For example, if you wanted to find a formula for the integral of

x^2+sin(x) from x=a to x=b,

software like Maple, Mathematica or the free software Maxima would tell you the answer is

cos(a)-cos(b)-(a^3-b^3)/3.

If it involves symbols, and algebraic manipulations - you want a CAS!

Now,if you just wanted to do something like plot data, generate random numbers or do statistical work -- computations using explicit numbers not just symbols -- then you'd want to use software that excels at crunching numbers. Something like Matlab, Octave, R or programming languages like fortran, C, or python (just to name a few).

Quick tangent: while I'm a fan of Maple and Matlab, they cost money. Enough money that I'd rather use free alternatives when I can, especially if I might want to share my code with friends or collaborators but don't want them to spend money just to run it. Anyway, that's my plug for Maxima (a CAS) and R (statistical software that is also a great alternative to Matlab) -- but lets get back to the story...

The other day, Dr. Wife and I were working at home. She had a bug in some R code that -- after much hair-pulling -- was finally attributed to the following unexpected behavior of R's round() function:

> x = c(1, 1.5, 2, 2.5);
> rbind(x=x, round = round(x));
      [,1] [,2] [,3] [,4]
x        1  1.5    2  2.5
round    1  2.0    2  2.0
>

Notice there's something weird going on here... 1.5 gets rounded UP to 2 (as it should, if you think of rounding like most Americans), but 2.5 gets rounded DOWN to 2! What's going on with the round() function in R?! Just to make sure I wasn't screwed over by all of my math teachers, I also checked in Matlab which gave the expected result...

> x=[1 1.5 2 2.5];
> [x; round(x)]
ans =
    1.0000    1.5000    2.0000    2.5000
    1.0000    2.0000    2.0000    3.0000
>

So what's going on here???

Quoting the wikipedia page on Rounding, there are different ways to round numbers depending on the task at hand...

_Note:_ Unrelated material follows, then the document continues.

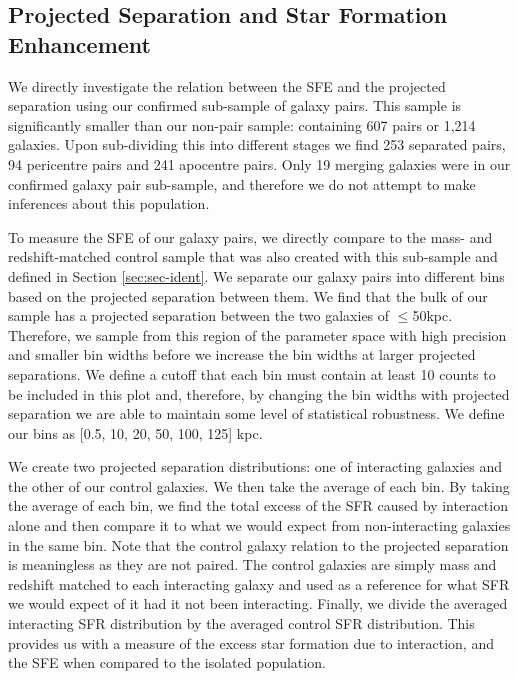 \subsection{Projected Separation and Star Formation Enhancement}
\noindent We directly investigate the relation between the SFE and the projected separation using our confirmed sub-sample of galaxy pairs. This sample is significantly smaller than our non-pair sample: containing 607 pairs or 1,214 galaxies. Upon sub-dividing this into different stages we find 253 separated pairs, 94 pericentre pairs and 241 apocentre pairs. Only 19 merging galaxies were in our confirmed galaxy pair sub-sample, and therefore we do not attempt to make inferences about this population. 

To measure the SFE of our galaxy pairs, we directly compare to the mass- and redshift-matched control sample that was also created with this sub-sample and defined in Section \ref{sec:sec-ident}. We separate our galaxy pairs into different bins based on the projected separation between them. We find that the bulk of our sample has a projected separation between the two galaxies of $\leq$50kpc. Therefore, we sample from this region of the parameter space with high precision and smaller bin widths before we increase the bin widths at larger projected separations. We define a cutoff that each bin must contain at least 10 counts to be included in this plot and, therefore, by changing the bin widths with projected separation we are able to maintain some level of statistical robustness. We define our bins as [0.5, 10, 20, 50, 100, 125] kpc.

We create two projected separation distributions: one of interacting galaxies and the other of our control galaxies. We then take the average of each bin. By taking the average of each bin, we find the total excess of the SFR caused by interaction alone and then compare it to what we would expect from non-interacting galaxies in the same bin. Note that the control galaxy relation to the projected separation is meaningless as they are not paired. The control galaxies are simply mass and redshift matched to each interacting galaxy and used as a reference for what SFR we would expect of it had it not been interacting. Finally, we divide the averaged interacting SFR distribution by the averaged control SFR distribution. This provides us with a measure of the excess star formation due to interaction, and the SFE when compared to the isolated population.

round to nearest: q is the integer that is closest to y...

round towards zero (or truncate): q is the integer part of y, without its fraction digits.

round down (or take the floor): q is the largest integer that does not exceed y.

round up (or take the ceiling): q is the smallest integer that is not less than y.

round away from 0: if y is an integer, q is y; else q is the integer that is closest to 0 and is such that y is between 0 and q.

Sadly, my favorite number crunching software (that would be R) uses one of the dumbest rules out there (well, dumb from a mathematical perspective) to decide what to do with numbers ending on ".5". Both R and Matlab use the "round to the nearest neighbor" rule -- but the way they deal with the half-way point turns out to be the the source of the discrepancy above.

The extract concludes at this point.